The characteristic function and the Sierpinski-space

9 Juin 20235 Juin 2023 / Christian Nguembou Tagne

A topological space, whose underlying set has two elements, is called the Sierpinski-space if its topology is non-discrete and non-indiscrete. In this publication, we give a necessary and sufficient condition for the continuity of a characteristic function from a topological space into the Sierpinski-space.

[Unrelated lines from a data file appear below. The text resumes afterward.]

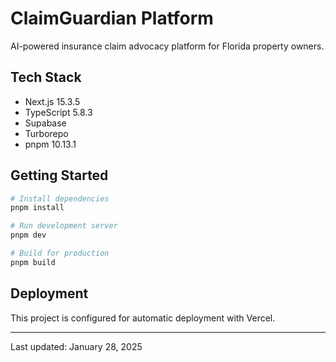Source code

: # ClaimGuardian Platform

AI-powered insurance claim advocacy platform for Florida property owners.

## Tech Stack

- Next.js 15.3.5
- TypeScript 5.8.3
- Supabase
- Turborepo
- pnpm 10.13.1

## Getting Started

```bash
# Install dependencies
pnpm install

# Run development server
pnpm dev

# Build for production
pnpm build
```

## Deployment

This project is configured for automatic deployment with Vercel.

---

Last updated: January 28, 2025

In fact, this is our solution to an exercise outlined in a previous entry of this blog. The statement of the exercise in question is repeated here for the comfort of reading.

Exercise.

We set $2=\bigl\{0,1\bigr\}$ , and recall that the characteristic function of a subset $A$ of a set $X$ is the function denoted by $\chi_{A}$ , from $A$ into $2$ , defined by

$\chi_{A}(x)=\left\{\begin{array}{l} 1\,\text{ if }\, x\in A, \\[6pt] 0\,\text{ if }\, x\in X\setminus A.\end{array}\right.$

Verify that the function $\gamma:\mathcal{P}(X)\rightarrow 2^{X}$ , from the power set of $X$ into the set of all functions of $X$ into $2$ , given by $\gamma(A)=\chi_{A}$ , is a bijection.
Given a set $X$ and a subset $A$ of $X$ , show that the set $\mathfrak{T}=\bigl\{\emptyset, A,X\bigr\}$ is a topology on $X$ . In particular, the set $\mathfrak{A}=\bigl\{\emptyset,\{1\},2\bigr\}$ is a topology on $2$ . The topological space $(2,\mathfrak{A})$ is called the Sierpinski-space.
Let $(X,\mathfrak{O})$ be a topological space. Prove that the characteristic function $\chi_{A}:(X,\mathfrak{O})\rightarrow(2,\mathfrak{A})$ of a subset $A$ of $X$ is continuous if, and only if, $A\in\mathfrak{O}$ .